## REQUIRED WORK
Print the entries exactly; skip the pictures.

## DATA PROVIDED
**********

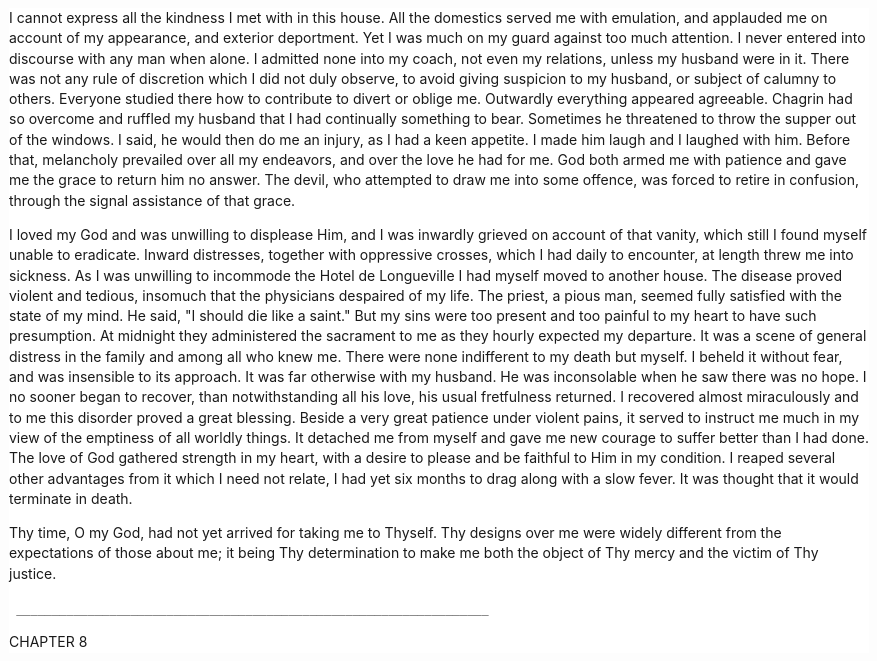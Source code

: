   I cannot express all the kindness I met with in this house. All the
   domestics served me with emulation, and applauded me on account of my
   appearance, and exterior deportment. Yet I was much on my guard against
   too much attention. I never entered into discourse with any man when
   alone. I admitted none into my coach, not even my relations, unless my
   husband were in it. There was not any rule of discretion which I did
   not duly observe, to avoid giving suspicion to my husband, or subject
   of calumny to others. Everyone studied there how to contribute to
   divert or oblige me. Outwardly everything appeared agreeable. Chagrin
   had so overcome and ruffled my husband that I had continually something
   to bear. Sometimes he threatened to throw the supper out of the
   windows. I said, he would then do me an injury, as I had a keen
   appetite. I made him laugh and I laughed with him. Before that,
   melancholy prevailed over all my endeavors, and over the love he had
   for me. God both armed me with patience and gave me the grace to return
   him no answer. The devil, who attempted to draw me into some offence,
   was forced to retire in confusion, through the signal assistance of
   that grace.

   I loved my God and was unwilling to displease Him, and I was inwardly
   grieved on account of that vanity, which still I found myself unable to
   eradicate. Inward distresses, together with oppressive crosses, which I
   had daily to encounter, at length threw me into sickness. As I was
   unwilling to incommode the Hotel de Longueville I had myself moved to
   another house. The disease proved violent and tedious, insomuch that
   the physicians despaired of my life. The priest, a pious man, seemed
   fully satisfied with the state of my mind. He said, "I should die like
   a saint." But my sins were too present and too painful to my heart to
   have such presumption. At midnight they administered the sacrament to
   me as they hourly expected my departure. It was a scene of general
   distress in the family and among all who knew me. There were none
   indifferent to my death but myself. I beheld it without fear, and was
   insensible to its approach. It was far otherwise with my husband. He
   was inconsolable when he saw there was no hope. I no sooner began to
   recover, than notwithstanding all his love, his usual fretfulness
   returned. I recovered almost miraculously and to me this disorder
   proved a great blessing. Beside a very great patience under violent
   pains, it served to instruct me much in my view of the emptiness of all
   worldly things. It detached me from myself and gave me new courage to
   suffer better than I had done. The love of God gathered strength in my
   heart, with a desire to please and be faithful to Him in my condition.
   I reaped several other advantages from it which I need not relate, I
   had yet six months to drag along with a slow fever. It was thought that
   it would terminate in death.

   Thy time, O my God, had not yet arrived for taking me to Thyself. Thy
   designs over me were widely different from the expectations of those
   about me; it being Thy determination to make me both the object of Thy
   mercy and the victim of Thy justice.

     __________________________________________________________________

  CHAPTER 8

**********

## RESPONSE TO THE EXERCISE
Source code

:   I cannot express all the kindness I met with in this house. All the
   domestics served me with emulation, and applauded me on account of my
   appearance, and exterior deportment. Yet I was much on my guard against
   too much attention. I never entered into discourse with any man when
   alone. I admitted none into my coach, not even my relations, unless my
   husband were in it. There was not any rule of discretion which I did
   not duly observe, to avoid giving suspicion to my husband, or subject
   of calumny to others. Everyone studied there how to contribute to
   divert or oblige me. Outwardly everything appeared agreeable. Chagrin
   had so overcome and ruffled my husband that I had continually something
   to bear. Sometimes he threatened to throw the supper out of the
   windows. I said, he would then do me an injury, as I had a keen
   appetite. I made him laugh and I laughed with him. Before that,
   melancholy prevailed over all my endeavors, and over the love he had
   for me. God both armed me with patience and gave me the grace to return
   him no answer. The devil, who attempted to draw me into some offence,
   was forced to retire in confusion, through the signal assistance of
   that grace.

   I loved my God and was unwilling to displease Him, and I was inwardly
   grieved on account of that vanity, which still I found myself unable to
   eradicate. Inward distresses, together with oppressive crosses, which I
   had daily to encounter, at length threw me into sickness. As I was
   unwilling to incommode the Hotel de Longueville I had myself moved to
   another house. The disease proved violent and tedious, insomuch that
   the physicians despaired of my life. The priest, a pious man, seemed
   fully satisfied with the state of my mind. He said, "I should die like
   a saint." But my sins were too present and too painful to my heart to
   have such presumption. At midnight they administered the sacrament to
   me as they hourly expected my departure. It was a scene of general
   distress in the family and among all who knew me. There were none
   indifferent to my death but myself. I beheld it without fear, and was
   insensible to its approach. It was far otherwise with my husband. He
   was inconsolable when he saw there was no hope. I no sooner began to
   recover, than notwithstanding all his love, his usual fretfulness
   returned. I recovered almost miraculously and to me this disorder
   proved a great blessing. Beside a very great patience under violent
   pains, it served to instruct me much in my view of the emptiness of all
   worldly things. It detached me from myself and gave me new courage to
   suffer better than I had done. The love of God gathered strength in my
   heart, with a desire to please and be faithful to Him in my condition.
   I reaped several other advantages from it which I need not relate, I
   had yet six months to drag along with a slow fever. It was thought that
   it would terminate in death.

   Thy time, O my God, had not yet arrived for taking me to Thyself. Thy
   designs over me were widely different from the expectations of those
   about me; it being Thy determination to make me both the object of Thy
   mercy and the victim of Thy justice.

     __________________________________________________________________

  CHAPTER 8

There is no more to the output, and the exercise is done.